Giles Somers, a senior healthcare analyst at Datamonitor, had said in July that “based on current market capitalizations and strategic fits,” Biogen Idec, Allergan or Genzyme were all likely candidates for a sanofi acquisition. “Currently capitalized at $13.3 billion, allowing for a premium, an acquisition of Genzyme would likely end up somewhere in the region of $20 billion. Similarly, Biogen Idec has a market capitalization of $12.5 billion, while at $17.9 billion, Allergan would potentially require somewhat more than $20 billion,” he also pointed out.

sanofi-aventis has completed numerous acquisitions as part of a diversification strategy implemented since Viehbacher took the reins of sanofi in September 2008, Somers noted, adding, “To date, the majority of these acquisitions have taken place in the generics, consumer healthcare and vaccine sectors as the company looks to expand its presence in areas that both benefit from high-growth potential but are also insulated from the competitive threat of patent expiration and generic competition.

“If suggestions of an imminent $20 billion acquisition are true, however, this would signal a notable statement of intent by the company as it looks to reshape the focus of its core prescription pharmaceuticals business, building on the major overhaul of the company’s internal R&D pipeline last year,” Somers added.

Looking at the potential fits with sanofi, Datamonitor notes these facts about the three companies:

First, Allergan represents a fit with sanofi’s recent activity in the ophthalmology space, following the acquisition of Fovea and gene therapy deal with Oxford Biomedica. However, Datamonitor believes that the motivation behind these deals was the high unmet needs addressed by these companies’ treatments rather than a desire to build a wider presence in ophthalmology, per se.

Second, Biogen Idec would bring sanofi-aventis Avonex and Tysabri, leading treatments for multiple sclerosis. Sanofi co-promotes competing product Copaxone in the European Union until 2012 when Teva will regain full rights. (U.S. rights were returned to Teva in 2008.). Biogen Idec would also provide biologic capabilities, particularly in monoclonal antibodies.

Third, Genzyme’s business is focused on specialized, niche disorders. The company’s share price has been knocked over the past year by manufacturing issues and as such providing an opportunity to acquire the company at a less demanding price. Datamonitor forecasts strong revenue growth for Genzyme at 11.1 percent CAGR from 2009 to 2015, compared to 3.5 percent for Allergan and a slight decline for Biogen Idec over that period. Genzyme, like Biogen Idec, offers a platform for further expansion into the biologics sector. Therefore, combining a good strategic fit with strong growth prospects and a depressed stock price, Genzyme can in some ways be seen as the most attractive target for sanofi of the three companies discussed, price allowing.

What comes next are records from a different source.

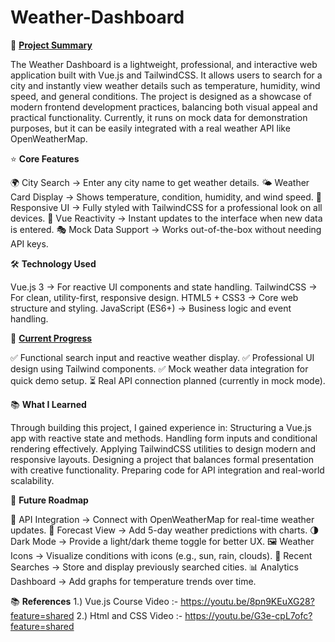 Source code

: # Weather-Dashboard
📖 <u>**Project Summary**</u>

The Weather Dashboard is a lightweight, professional, and interactive web application built with Vue.js and TailwindCSS. It allows users to search for a city and instantly view weather details such as temperature, humidity, wind speed, and general conditions. The project is designed as a showcase of modern frontend development practices, balancing both visual appeal and practical functionality. Currently, it runs on mock data for demonstration purposes, but it can be easily integrated with a real weather API like OpenWeatherMap.

⭐ **Core Features**

🌍 City Search → Enter any city name to get weather details.
🌤 Weather Card Display → Shows temperature, condition, humidity, and wind speed.
📱 Responsive UI → Fully styled with TailwindCSS for a professional look on all devices.
🔄 Vue Reactivity → Instant updates to the interface when new data is entered.
🎭 Mock Data Support → Works out-of-the-box without needing API keys.

🛠 **Technology Used**

Vue.js 3 → For reactive UI components and state handling.
TailwindCSS → For clean, utility-first, responsive design.
HTML5 + CSS3 → Core web structure and styling.
JavaScript (ES6+) → Business logic and event handling.

📌 <u>**Current Progress**</u>

✅ Functional search input and reactive weather display.
✅ Professional UI design using Tailwind components.
✅ Mock weather data integration for quick demo setup.
⏳ Real API connection planned (currently in mock mode).

📚 **What I Learned**

Through building this project, I gained experience in:
Structuring a Vue.js app with reactive state and methods.
Handling form inputs and conditional rendering effectively.
Applying TailwindCSS utilities to design modern and responsive layouts.
Designing a project that balances formal presentation with creative functionality.
Preparing code for API integration and real-world scalability.

🚀 **Future Roadmap**

🔗 API Integration → Connect with OpenWeatherMap for real-time weather updates.
📅 Forecast View → Add 5-day weather predictions with charts.
🌗 Dark Mode → Provide a light/dark theme toggle for better UX.
🖼 Weather Icons → Visualize conditions with icons (e.g., sun, rain, clouds).
💾 Recent Searches → Store and display previously searched cities.
📊 Analytics Dashboard → Add graphs for temperature trends over time.

📚 **References**
1.) Vue.js Course Video :- https://youtu.be/8pn9KEuXG28?feature=shared
2.) Html and CSS Video :- https://youtu.be/G3e-cpL7ofc?feature=shared

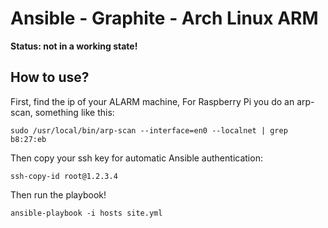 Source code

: # Ansible - Graphite - Arch Linux ARM

**Status: not in a working state!**

## How to use?

First, find the ip of your ALARM machine, For Raspberry Pi you do an arp-scan, something like this:

    sudo /usr/local/bin/arp-scan --interface=en0 --localnet | grep b8:27:eb

Then copy your ssh key for automatic Ansible authentication:

    ssh-copy-id root@1.2.3.4

Then run the playbook!

    ansible-playbook -i hosts site.yml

Amy Reilly, a spokeswoman for Cambridge, Mass.-based Biogen, and Caroline Van Hove, a spokeswoman for Irvine, Calif.-based Allergan have both said—like the Genzyme spokeperson has—that they don’t comment on market rumors.

Viehbacher has indicated in the past the he is counting on acquisitions to help replace revenue that sanofi is losing as its medicines face competition from lower-priced generic drugs, and the company already has spent about $17 billion on 25 acquisitions since 2008, according to data compiled by Bloomberg.